[Stored entries]
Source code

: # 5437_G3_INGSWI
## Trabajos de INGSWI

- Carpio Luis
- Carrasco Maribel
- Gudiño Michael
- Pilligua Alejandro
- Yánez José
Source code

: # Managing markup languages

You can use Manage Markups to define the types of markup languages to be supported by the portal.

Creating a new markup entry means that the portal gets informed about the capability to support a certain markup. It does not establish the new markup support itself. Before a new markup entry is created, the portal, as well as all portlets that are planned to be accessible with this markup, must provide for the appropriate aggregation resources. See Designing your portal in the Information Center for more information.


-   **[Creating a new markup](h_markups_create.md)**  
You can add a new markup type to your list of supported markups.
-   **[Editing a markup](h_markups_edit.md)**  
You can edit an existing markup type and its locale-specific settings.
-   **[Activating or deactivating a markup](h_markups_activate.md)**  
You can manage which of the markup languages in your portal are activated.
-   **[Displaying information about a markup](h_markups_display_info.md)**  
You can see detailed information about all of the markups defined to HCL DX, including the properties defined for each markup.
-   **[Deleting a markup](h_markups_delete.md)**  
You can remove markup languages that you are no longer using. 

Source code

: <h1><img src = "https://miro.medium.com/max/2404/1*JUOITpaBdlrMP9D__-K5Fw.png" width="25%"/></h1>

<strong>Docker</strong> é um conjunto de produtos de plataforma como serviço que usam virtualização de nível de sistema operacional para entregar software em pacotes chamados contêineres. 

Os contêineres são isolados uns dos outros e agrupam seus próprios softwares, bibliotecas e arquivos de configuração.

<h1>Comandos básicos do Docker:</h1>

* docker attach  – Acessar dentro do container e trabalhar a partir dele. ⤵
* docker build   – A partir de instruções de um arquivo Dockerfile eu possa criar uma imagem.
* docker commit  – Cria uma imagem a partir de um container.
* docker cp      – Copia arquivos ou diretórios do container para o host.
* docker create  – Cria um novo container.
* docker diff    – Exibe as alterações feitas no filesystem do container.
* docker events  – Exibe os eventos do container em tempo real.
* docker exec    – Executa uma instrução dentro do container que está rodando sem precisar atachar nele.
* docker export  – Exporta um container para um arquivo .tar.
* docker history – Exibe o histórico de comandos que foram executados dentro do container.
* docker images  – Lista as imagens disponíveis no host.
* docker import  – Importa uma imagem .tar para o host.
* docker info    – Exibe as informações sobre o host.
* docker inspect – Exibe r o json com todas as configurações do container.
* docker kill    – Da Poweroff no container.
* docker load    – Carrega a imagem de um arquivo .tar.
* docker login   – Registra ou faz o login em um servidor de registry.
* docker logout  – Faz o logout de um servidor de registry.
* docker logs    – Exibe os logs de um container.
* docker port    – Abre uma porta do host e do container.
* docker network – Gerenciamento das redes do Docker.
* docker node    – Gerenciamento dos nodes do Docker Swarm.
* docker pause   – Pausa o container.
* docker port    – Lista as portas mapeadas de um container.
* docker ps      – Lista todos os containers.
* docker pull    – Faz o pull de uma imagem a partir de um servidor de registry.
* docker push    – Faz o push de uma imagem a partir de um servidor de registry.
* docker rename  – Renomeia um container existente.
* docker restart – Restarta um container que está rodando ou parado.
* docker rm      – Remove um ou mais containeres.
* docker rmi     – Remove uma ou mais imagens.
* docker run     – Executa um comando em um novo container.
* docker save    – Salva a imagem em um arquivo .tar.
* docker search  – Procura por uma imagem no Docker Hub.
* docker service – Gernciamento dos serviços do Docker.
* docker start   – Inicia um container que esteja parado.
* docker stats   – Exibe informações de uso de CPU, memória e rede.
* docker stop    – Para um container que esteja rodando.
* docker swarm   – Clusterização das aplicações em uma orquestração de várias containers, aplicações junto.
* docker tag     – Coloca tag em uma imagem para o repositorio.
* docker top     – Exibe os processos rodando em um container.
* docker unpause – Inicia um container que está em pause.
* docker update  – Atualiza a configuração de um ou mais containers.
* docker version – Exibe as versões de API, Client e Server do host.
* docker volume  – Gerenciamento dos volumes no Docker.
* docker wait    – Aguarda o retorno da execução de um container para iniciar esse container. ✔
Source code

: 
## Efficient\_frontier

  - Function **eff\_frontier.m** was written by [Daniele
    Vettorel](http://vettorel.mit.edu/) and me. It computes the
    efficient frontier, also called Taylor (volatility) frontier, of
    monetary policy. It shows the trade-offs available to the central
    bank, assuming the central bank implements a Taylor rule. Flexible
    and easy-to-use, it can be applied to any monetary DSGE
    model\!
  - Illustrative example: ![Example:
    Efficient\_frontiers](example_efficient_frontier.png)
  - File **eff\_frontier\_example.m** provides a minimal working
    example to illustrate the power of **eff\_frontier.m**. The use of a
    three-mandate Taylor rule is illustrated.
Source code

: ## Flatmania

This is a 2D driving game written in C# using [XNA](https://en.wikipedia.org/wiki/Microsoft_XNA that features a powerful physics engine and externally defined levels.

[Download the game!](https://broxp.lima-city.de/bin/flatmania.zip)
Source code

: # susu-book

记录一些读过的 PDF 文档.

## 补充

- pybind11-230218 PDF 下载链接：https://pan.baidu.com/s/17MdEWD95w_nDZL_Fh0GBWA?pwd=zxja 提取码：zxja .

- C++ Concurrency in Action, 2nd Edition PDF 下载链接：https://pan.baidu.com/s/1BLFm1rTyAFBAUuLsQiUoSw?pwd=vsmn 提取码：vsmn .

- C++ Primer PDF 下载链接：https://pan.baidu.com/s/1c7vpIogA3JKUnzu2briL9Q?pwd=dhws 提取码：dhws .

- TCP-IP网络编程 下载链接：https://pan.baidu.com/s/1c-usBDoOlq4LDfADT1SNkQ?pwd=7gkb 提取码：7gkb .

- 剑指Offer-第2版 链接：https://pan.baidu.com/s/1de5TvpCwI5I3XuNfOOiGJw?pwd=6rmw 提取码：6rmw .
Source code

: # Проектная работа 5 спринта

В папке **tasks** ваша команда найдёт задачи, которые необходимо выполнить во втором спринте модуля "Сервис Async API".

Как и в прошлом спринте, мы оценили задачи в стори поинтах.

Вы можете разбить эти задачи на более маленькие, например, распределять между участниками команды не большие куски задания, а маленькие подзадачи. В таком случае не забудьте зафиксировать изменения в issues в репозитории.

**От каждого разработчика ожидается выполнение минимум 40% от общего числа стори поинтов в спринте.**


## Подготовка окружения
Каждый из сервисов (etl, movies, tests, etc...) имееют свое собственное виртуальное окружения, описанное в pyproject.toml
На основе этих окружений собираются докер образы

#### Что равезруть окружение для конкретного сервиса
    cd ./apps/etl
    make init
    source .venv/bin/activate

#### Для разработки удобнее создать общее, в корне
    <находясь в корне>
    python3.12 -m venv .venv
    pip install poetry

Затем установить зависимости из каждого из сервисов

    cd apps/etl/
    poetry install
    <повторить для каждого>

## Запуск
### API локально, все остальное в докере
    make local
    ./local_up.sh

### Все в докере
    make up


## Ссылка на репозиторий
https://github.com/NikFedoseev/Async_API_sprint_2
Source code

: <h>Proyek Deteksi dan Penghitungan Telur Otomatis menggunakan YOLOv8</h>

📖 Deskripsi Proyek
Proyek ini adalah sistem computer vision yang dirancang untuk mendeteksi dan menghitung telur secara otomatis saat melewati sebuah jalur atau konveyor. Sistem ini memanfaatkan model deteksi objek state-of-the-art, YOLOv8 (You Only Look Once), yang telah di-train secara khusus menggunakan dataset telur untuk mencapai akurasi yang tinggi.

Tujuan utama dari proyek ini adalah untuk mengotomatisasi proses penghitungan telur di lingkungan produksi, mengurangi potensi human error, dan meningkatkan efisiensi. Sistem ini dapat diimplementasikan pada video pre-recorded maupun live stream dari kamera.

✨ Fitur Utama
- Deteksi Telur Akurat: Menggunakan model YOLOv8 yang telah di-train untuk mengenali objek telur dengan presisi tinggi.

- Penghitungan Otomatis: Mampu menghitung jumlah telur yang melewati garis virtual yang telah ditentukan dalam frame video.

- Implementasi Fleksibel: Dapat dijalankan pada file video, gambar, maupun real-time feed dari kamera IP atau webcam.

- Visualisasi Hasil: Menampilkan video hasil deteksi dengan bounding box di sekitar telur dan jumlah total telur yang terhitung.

→ **Aim of the exercise**: Would you output, from the records above, exactly the run of lines that starts at the line containing "ou mais imagens." and ends at the line containing "serviços do Docker.", and only that run?

→ **Problem solution**:
* docker rmi     – Remove uma ou mais imagens.
* docker run     – Executa um comando em um novo container.
* docker save    – Salva a imagem em um arquivo .tar.
* docker search  – Procura por uma imagem no Docker Hub.
* docker service – Gernciamento dos serviços do Docker.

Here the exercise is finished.